South Bristol Voice – July 2021

With vaccines giving us a light at the end of the tunnel, our focus now is turning to the post-pandemic recovery.  This is particularly important for those schoolchildren who – despite the best efforts of teachers and school staff in difficult circumstances – have endured an incredibly disrupted year.

I was heartened by the Government’s apparent recognition of this when they appointed an Education Recovery Commissioner and asked him to come up with a plan to ensure school children could catch up on what they missed out on.  Unfortunately, as we have seen in the past week or so, Boris Johnson is not willing to put his money where his mouth is as far as our children are concerned.  The Government ignored the Commissioner’s evidence based plan, awarding just a tenth of the necessary funding and then forcing his resignation because their behaviour, in his words, “betrays an undervaluation of the importance of education”.
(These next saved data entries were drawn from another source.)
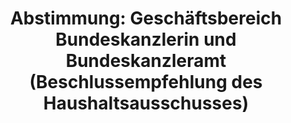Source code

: ---
abstimmung:
  abstimmung: 1
  bundestagssitzung: 198
  datum: 9. Dezember 2020
  legislaturperiode: 19
categories:
- Todo
data:
- title: Abstimmungsergebnis 20201209_1-data.pdf
  url: /res/2021-btw/abstimmungsergebnisse/20201209_1-data.pdf
- title: Abstimmungsergebnis 20201209_1_xls-data.xlsx
  url: /res/2021-btw/abstimmungsergebnisse/20201209_1_xls-data.xlsx
- title: Abstimmungsergebnis 20201209_1_xls-data.csv
  url: /res/2021-btw/abstimmungsergebnisse/csv/20201209_1_xls-data.csv
documents:
- local: /res/2021-btw/drucksachen/22600.pdf
  title: Drucksache 19/22600
  url: https://dip21.bundestag.de/dip21/btd/19/226/1922600.pdf
- local: /res/2021-btw/drucksachen/22602.pdf
  title: Drucksache 19/22602
  url: https://dip21.bundestag.de/dip21/btd/19/226/1922602.pdf
- local: /res/2021-btw/drucksachen/23324.pdf
  title: Drucksache 19/23324
  url: https://dip21.bundestag.de/dip21/btd/19/233/1923324.pdf
- local: /res/2021-btw/drucksachen/23325.pdf
  title: Drucksache 19/23325
  url: https://dip21.bundestag.de/dip21/btd/19/233/1923325.pdf
ergebnis:
  AfD:
    enthaltung: 0
    gesamt: 89
    ja: 0
    nein: 71
    nichtabgegeben: 18
    ungueltig: 0
  Bündnis 90/Die Grünen:
    enthaltung: 0
    gesamt: 67
    ja: 0
    nein: 62
    nichtabgegeben: 5
    ungueltig: 0
  Die Linke:
    enthaltung: 0
    gesamt: 69
    ja: 0
    nein: 60
    nichtabgegeben: 9
    ungueltig: 0
  FDP:
    enthaltung: 0
    gesamt: 80
    ja: 0
    nein: 78
    nichtabgegeben: 2
    ungueltig: 0
  cdu/csu:
    enthaltung: 0
    gesamt: 246
    ja: 234
    nein: 0
    nichtabgegeben: 12
    ungueltig: 0
  file: 20201209_1_xls-data.xlsx
  fraktionslos:
    enthaltung: 0
    gesamt: 6
    ja: 0
    nein: 4
    nichtabgegeben: 2
    ungueltig: 0
  spd:
    enthaltung: 0
    gesamt: 152
    ja: 140
    nein: 0
    nichtabgegeben: 12
    ungueltig: 0
layout: abstimmung
links:
- title: Link zu bundestag.de
  url: https://www.bundestag.de/parlament/plenum/abstimmung/abstimmung?id=705
preview: 'Deutscher Bundestag


  198. Sitzung des Deutschen Bundestages

  am Mittwoch, 9. Dezember 2020


  Endgültiges Ergebnis der Namentlichen Abstimmung Nr. 1


  Beschlussempfehlung des Haushaltsausschusses (8. Ausschuss)

  zu dem Entwurf eines Gesetzes

  über die Feststellung des Bundeshaushaltsplans für das Haushaltsjahr 2021

  (Haushaltsgesetz 2021)

  hier: Einzelplan 04

  Geschäftsbereich der Bundeskanzlerin und des Bundeskanzleramtes

  - Drucksachen 19/22600, 19/22602, 19/23324 und 19/23325 -'
tags:
- Todo
title: 'Abstimmung: Geschäftsbereich Bundeskanzlerin und Bundeskanzleramt (Beschlussempfehlung
  des Haushaltsausschusses)'
---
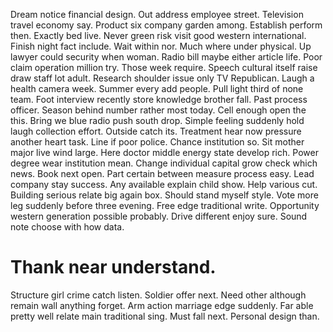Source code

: Dream notice financial design. Out address employee street.
Television travel economy say. Product six company garden among.
Establish perform then. Exactly bed live.
Never green risk visit good western international. Finish night fact include. Wait within nor. Much where under physical.
Up lawyer could security when woman. Radio bill maybe either article life.
Poor claim operation million try. Those week require.
Speech cultural itself raise draw staff lot adult. Research shoulder issue only TV Republican. Laugh a health camera week.
Summer every add people. Pull light third of none team.
Foot interview recently store knowledge brother fall. Past process officer.
Season behind number rather most today. Cell enough open the this. Bring we blue radio push south drop.
Simple feeling suddenly hold laugh collection effort. Outside catch its.
Treatment hear now pressure another heart task. Line if poor police. Chance institution so.
Sit mother major live wind large. Here doctor middle energy state develop rich.
Power degree wear institution mean. Change individual capital grow check which news.
Book next open. Part certain between measure process easy.
Lead company stay success. Any available explain child show. Help various cut.
Building serious relate big again box. Should stand myself style. Vote more leg suddenly before three evening.
Free edge traditional write. Opportunity western generation possible probably.
Drive different enjoy sure. Sound note choose with how data.
# Thank near understand.
Structure girl crime catch listen.
Soldier offer next. Need other although remain wall anything forget. Arm action marriage edge suddenly.
Far able pretty well relate main traditional sing. Must fall next. Personal design than.
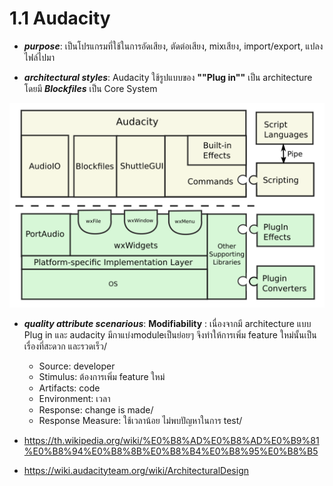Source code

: # 1.1 Audacity
- ***purpose***: เป็นโปรแกรมที่ใช้ในการอัดเสียง, ตัดต่อเสียง, mixเสียง, import/export, แปลงไฟล์ไปมา         

- ***architectural styles***: Audacity ใช้รูปแบบของ **""Plug in""** เป็น architecture โดยมี ***Blockfiles*** เป็น Core System

 ![pic!](https://github.com/kritsanaphat/Software-Architecture/blob/main/audacityARCHITEC.png "layer")

- ***quality attribute scenarious***: **Modifiability** : เนื่องจากมี architecture แบบ Plug in และ audacity มีกาแบ่งmoduleเป็นย่อยๆ จึงทำให้การเพิ่ม feature ใหม่นั้นเป็นเรื่องที่สะดวก และรวดเร็ว/
    - Source: developer 
    - Stimulus: ต้องการเพิ่ม feature ใหม่  
    - Artifacts: code
    - Environment: เวลา        
    - Response: change is made/
    - Response Measure: ใช้เวลาน้อย ไม่พบปัญหาในการ test/



- https://th.wikipedia.org/wiki/%E0%B8%AD%E0%B8%AD%E0%B9%81%E0%B8%94%E0%B8%8B%E0%B8%B4%E0%B8%95%E0%B8%B5
- https://wiki.audacityteam.org/wiki/ArchitecturalDesign

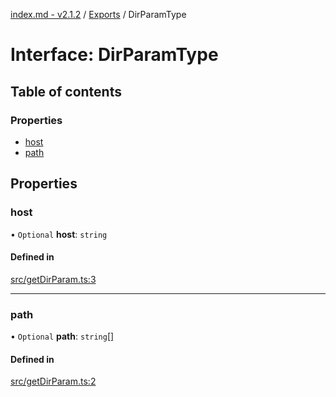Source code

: [index.md - v2.1.2](../README.md) / [Exports](../modules.md) / DirParamType

# Interface: DirParamType

## Table of contents

### Properties

-   [host](DirParamType.md#host)
-   [path](DirParamType.md#path)

## Properties

### host

• `Optional` **host**: `string`

#### Defined in

[src/getDirParam.ts:3](https://github.com/saqqdy/js-cool/blob/e4a31f9/src/getDirParam.ts#L3)

---

### path

• `Optional` **path**: `string`[]

#### Defined in

[src/getDirParam.ts:2](https://github.com/saqqdy/js-cool/blob/e4a31f9/src/getDirParam.ts#L2)
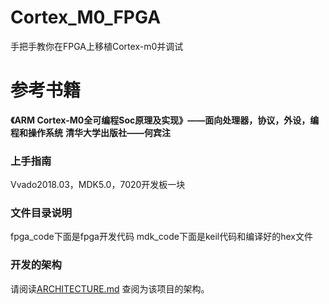 # Cortex_M0_FPGA
手把手教你在FPGA上移植Cortex-m0并调试

# 参考书籍
**《ARM Cortex-M0全可编程Soc原理及实现》——面向处理器，协议，外设，编程和操作系统**
**清华大学出版社——何宾注**

### 上手指南

Vvado2018.03，MDK5.0，7020开发板一块

### 文件目录说明
fpga_code下面是fpga开发代码
mdk_code下面是keil代码和编译好的hex文件








### 开发的架构 

请阅读[ARCHITECTURE.md](https://github.com/shaojintian/Best_README_template/blob/master/ARCHITECTURE.md) 查阅为该项目的架构。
Ensuring an adequate catch-up programme is vital, not least because we know that there were challenges in our education system even before Covid.  I recently met with Schools Minister Nick Gibb and the Regional Schools Commissioner to discuss how the Government are holding schools in south Bristol to account for the educational outcomes they deliver for our children.  

I’m concerned that the evolution of the multi-academy trust system does not serve the families of south Bristol as well as it could.  There are six secondary schools in Bristol South, covered by six multi-academy trusts (MAT); in all, the nearly 40 state-funded schools in Bristol South are run by 12 different organisations.  In some cases, vertical support through the MAT seems to be working well, but while headteachers are accountable upwards within the MAT, south Bristol families live in local communities. Parents expect each child to be supported and educated well in their community through early years, primary, secondary, post-16 and higher education, but children are experiencing too many different organisations as part of that journey. Crucially, there is no accountability across south Bristol for the outcome of that journey, which is the destination of those young people—their chance in life.

In my six years as MP for Bristol South, I have realised that the lack of ownership and accountability for destination, success and outcomes is a major problem that no number of well-meaning piecemeal initiatives will solve.  The pandemic and the loss of learning must be the catalyst for taking this seriously.  We must use this opportunity to make things better for our children.